Кстати: вы, разумеется, заметили, что Иосиф Бродский и Елена Шварц – антимиры? То есть вполне подобны, только атомы вращаются в разные стороны.

Еще кстати: такое уже случалось в здешней словесности. Только убрали одного с глаз долой – сразу же другой просиял.

…Одно затруднение: томики-то дорогие. Но, с другой стороны, упустить – локти потом кусать.


Фигль-Мигль. Характеры

Нева. 2002. № 8.

В кои-то веки в Петербурге появился настоящий эссеист. Причем не шестидесяти лет, не пятидесяти, даже не сорока – в худшем случае тридцатилетний!
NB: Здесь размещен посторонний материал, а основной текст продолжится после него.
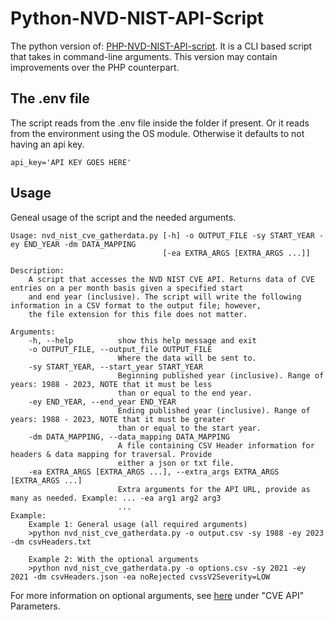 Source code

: # Python-NVD-NIST-API-Script
The python version of: [PHP-NVD-NIST-API-script](https://github.com/adiazsoriano/PHP-NVD-NIST-API-script). It is a CLI based script that takes in command-line arguments. This version may contain improvements over the PHP counterpart.

## The .env file
The script reads from the .env file inside the folder if present. Or it reads from the environment using the OS module. Otherwise it defaults to not having an api key.
```dotenv
api_key='API KEY GOES HERE'
```

## Usage
Geneal usage of the script and the needed arguments.
```
Usage: nvd_nist_cve_gatherdata.py [-h] -o OUTPUT_FILE -sy START_YEAR -ey END_YEAR -dm DATA_MAPPING
                                  [-ea EXTRA_ARGS [EXTRA_ARGS ...]]

Description:
    A script that accesses the NVD NIST CVE API. Returns data of CVE entries on a per month basis given a specified start
    and end year (inclusive). The script will write the following information in a CSV format to the output file; however,
    the file extension for this file does not matter.

Arguments:
    -h, --help          show this help message and exit
    -o OUTPUT_FILE, --output_file OUTPUT_FILE
                        Where the data will be sent to.
    -sy START_YEAR, --start_year START_YEAR
                        Beginning published year (inclusive). Range of years: 1988 - 2023, NOTE that it must be less
                        than or equal to the end year.
    -ey END_YEAR, --end_year END_YEAR
                        Ending published year (inclusive). Range of years: 1988 - 2023, NOTE that it must be greater
                        than or equal to the start year.
    -dm DATA_MAPPING, --data_mapping DATA_MAPPING
                        A file containing CSV Header information for headers & data mapping for traversal. Provide
                        either a json or txt file.
    -ea EXTRA_ARGS [EXTRA_ARGS ...], --extra_args EXTRA_ARGS [EXTRA_ARGS ...]
                        Extra arguments for the API URL, provide as many as needed. Example: ... -ea arg1 arg2 arg3
                        ...
Example:
    Example 1: General usage (all required arguments)
    >python nvd_nist_cve_gatherdata.py -o output.csv -sy 1988 -ey 2023 -dm csvHeaders.txt

    Example 2: With the optional arguments
    >python nvd_nist_cve_gatherdata.py -o options.csv -sy 2021 -ey 2021 -dm csvHeaders.json -ea noRejected cvssV2Severity=LOW
```
For more information on optional arguments, see [here](https://nvd.nist.gov/developers/vulnerabilities) under "CVE API" Parameters.  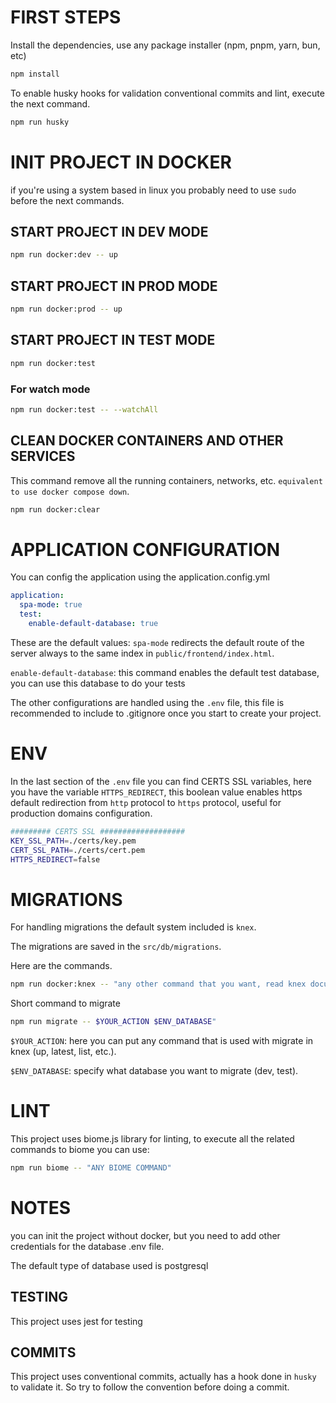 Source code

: # FIRST STEPS

Install the dependencies, use any package installer (npm, pnpm, yarn, bun, etc)

```bash
npm install
```

To enable husky hooks for validation conventional commits and lint, execute the next command.

```bash
npm run husky
```

# INIT PROJECT IN DOCKER

if you're using a system based in linux you probably need to use `sudo` before the next commands.

## START PROJECT IN DEV MODE

```bash
npm run docker:dev -- up
```

## START PROJECT IN PROD MODE

```bash
npm run docker:prod -- up
```

## START PROJECT IN TEST MODE

```bash
npm run docker:test
```

### For watch mode

```bash
npm run docker:test -- --watchAll
```

## CLEAN DOCKER CONTAINERS AND OTHER SERVICES

This command remove all the running containers, networks, etc. `equivalent to use docker compose down`.

```bash
npm run docker:clear
```

# APPLICATION CONFIGURATION

You can config the application using the application.config.yml

```yml
application:
  spa-mode: true
  test:
    enable-default-database: true
```

These are the default values:
`spa-mode` redirects the default route of the server always to the same index in `public/frontend/index.html`.

`enable-default-database`: this command enables the default test database, you can use this database to do your tests

The other configurations are handled using the `.env` file, this file is recommended to include to .gitignore once you start to create your project.

# ENV

In the last section of the `.env` file you can find CERTS SSL variables, here you have the variable `HTTPS_REDIRECT`, this boolean value enables https default redirection from `http` protocol to `https` protocol, useful for production domains configuration.

```bash
######### CERTS SSL ###################
KEY_SSL_PATH=./certs/key.pem
CERT_SSL_PATH=./certs/cert.pem
HTTPS_REDIRECT=false
```

# MIGRATIONS

For handling migrations the default system included is `knex`.

The migrations are saved in the `src/db/migrations`.

Here are the commands.

```bash
npm run docker:knex -- "any other command that you want, read knex documentation"
```

Short command to migrate

```bash
npm run migrate -- $YOUR_ACTION $ENV_DATABASE"
```

`$YOUR_ACTION`: here you can put any command that is used with migrate in knex (up, latest, list, etc.).

`$ENV_DATABASE`: specify what database you want to migrate (dev, test).

# LINT

This project uses biome.js library for linting, to execute all the related commands to biome you can use:

```bash
npm run biome -- "ANY BIOME COMMAND"
```

# NOTES

you can init the project without docker, but you need to add other credentials for the database .env file.

The default type of database used is postgresql

## TESTING

This project uses jest for testing

## COMMITS

This project uses conventional commits, actually has a hook done in `husky` to validate it. So try to follow the convention before doing a commit.
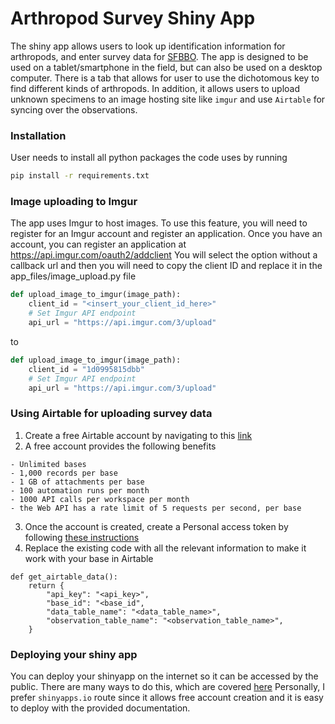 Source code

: # Arthropod Survey Shiny App

The shiny app allows users to look up identification information for arthropods, and enter survey data for [SFBBO](https://www.sfbbo.org/). The app is designed to be used on a tablet/smartphone in the field, but can also be used on a desktop computer.
There is a tab that allows for user to use the dichotomous key to find different kinds of arthropods. In addition, it allows users to upload unknown specimens to an image hosting site like `imgur` and use `Airtable` for syncing over the observations.

### Installation

User needs to install all python packages the code uses by running
```bash
pip install -r requirements.txt
```

### Image uploading to Imgur
The app uses Imgur to host images. To use this feature, you will need to register for an Imgur account and register an application.
Once you have an account, you can register an application at https://api.imgur.com/oauth2/addclient
You will select the option without a callback url and then you will need to copy the client ID and replace it in the app_files/image_upload.py file

```python
def upload_image_to_imgur(image_path):
    client_id = "<insert_your_client_id_here>"
    # Set Imgur API endpoint
    api_url = "https://api.imgur.com/3/upload"
```
to 
```python
def upload_image_to_imgur(image_path):
    client_id = "1d0995815dbb"
    # Set Imgur API endpoint
    api_url = "https://api.imgur.com/3/upload"

```


### Using Airtable for uploading survey data
1. Create a free Airtable account by navigating to this [link](https://airtable.com/signup)
2. A free account provides the following benefits
```
- Unlimited bases
- 1,000 records per base
- 1 GB of attachments per base
- 100 automation runs per month
- 1000 API calls per workspace per month
- the Web API has a rate limit of 5 requests per second, per base
```
3. Once the account is created, create a Personal access token by following [these instructions](https://airtable.com/developers/web/guides/personal-access-tokens)
4. Replace the existing code with all the relevant information to make it work with your base in Airtable
```
def get_airtable_data():
    return {
        "api_key": "<api_key>",
        "base_id": "<base_id",
        "data_table_name": "<data_table_name>",
        "observation_table_name": "<observation_table_name>",
    }
```
### Deploying your shiny app

You can deploy your shinyapp on the internet so it can be accessed by the public. There are many ways to do this, which are covered [here](https://shiny.posit.co/py/docs/deploy.html#deploy-to-shinyapps.io-cloud-hosting)
Personally, I prefer `shinyapps.io` route since it allows free account creation and it is easy to deploy with the provided documentation.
Остановимся на этом, якобы второстепенном, обстоятельстве. Петербургский Homo scribens подразделяется на два подвида: писатель молодой (не старше 35) и писатель известный (не моложе 50). Особи промежутка в литературе практически не встречаются. Достигнув 35, носитель словесных способностей погружается в местную Лету и бредет по дну. Кого не унесет течением, не разрубит винт буксира, кто не истечет кровью, поранившись о какой-нибудь ржавый осколок или пружину, – не отравится нечистотами – не примерзнет подо льдом к чьему-нибудь скелету – не сойдет с ума от увиденного, – короче, счастливчик выбирается на противоположный берег через пятнадцать, в среднем, лет. Никого не узнает и сам неузнаваем, одинок и страшно говорлив. Слишком возможно, что и г-на Фигля-Мигля ожидает подобная прогулка в не столь отдаленном будущем. И, конечно, ваш покорный слуга не ожидает для себя ничего другого. Но пока мы еще на этом берегу, – позволь, о незнакомый собрат, приветствовать тебя! И в меру сил прославить.

Игра ума – спорт аристократов. Закрытый клуб имени Ларошфуко. Тут фразу мастерят как бумеранг – обводы, изгибы – и покрывают лаком. И запускают со скоростью мысли: чтобы улетела как можно дальше и вернулась как можно скорей. В общем, похоже на соколиную охоту, только без трофеев.

«Он водит дружбу с недостойными; ему нравится думать, что „дурное общество“ всего лишь пример тавтологии, и ему не нравится, когда жизнь опытами доказывает существование некоторых различий между отбросами и порядочными людьми. Он не интересуется бескорыстием благонравных женщин, а когда его целует гетера, он говорит: интересно, действительно ли ты меня сердечно любишь? Интересно, что он будет делать, услышав „да“…»

Так лабрюйерствует этот автор. Тычет пальцами в лицо лампе (обжигается, небось), а на экране возникают разные силуэты – как бы профили карикатурных статуй: Великодушие, Самолюбие, Тщеславие, Коварство и проч.

Замысел, согласитесь, нетривиальный. Дыхание, согласитесь, легкое. Так же текст и читается – совершенно стремглав: потому что под каждым знаком этого Зодиака шевелится ваша собственная тень.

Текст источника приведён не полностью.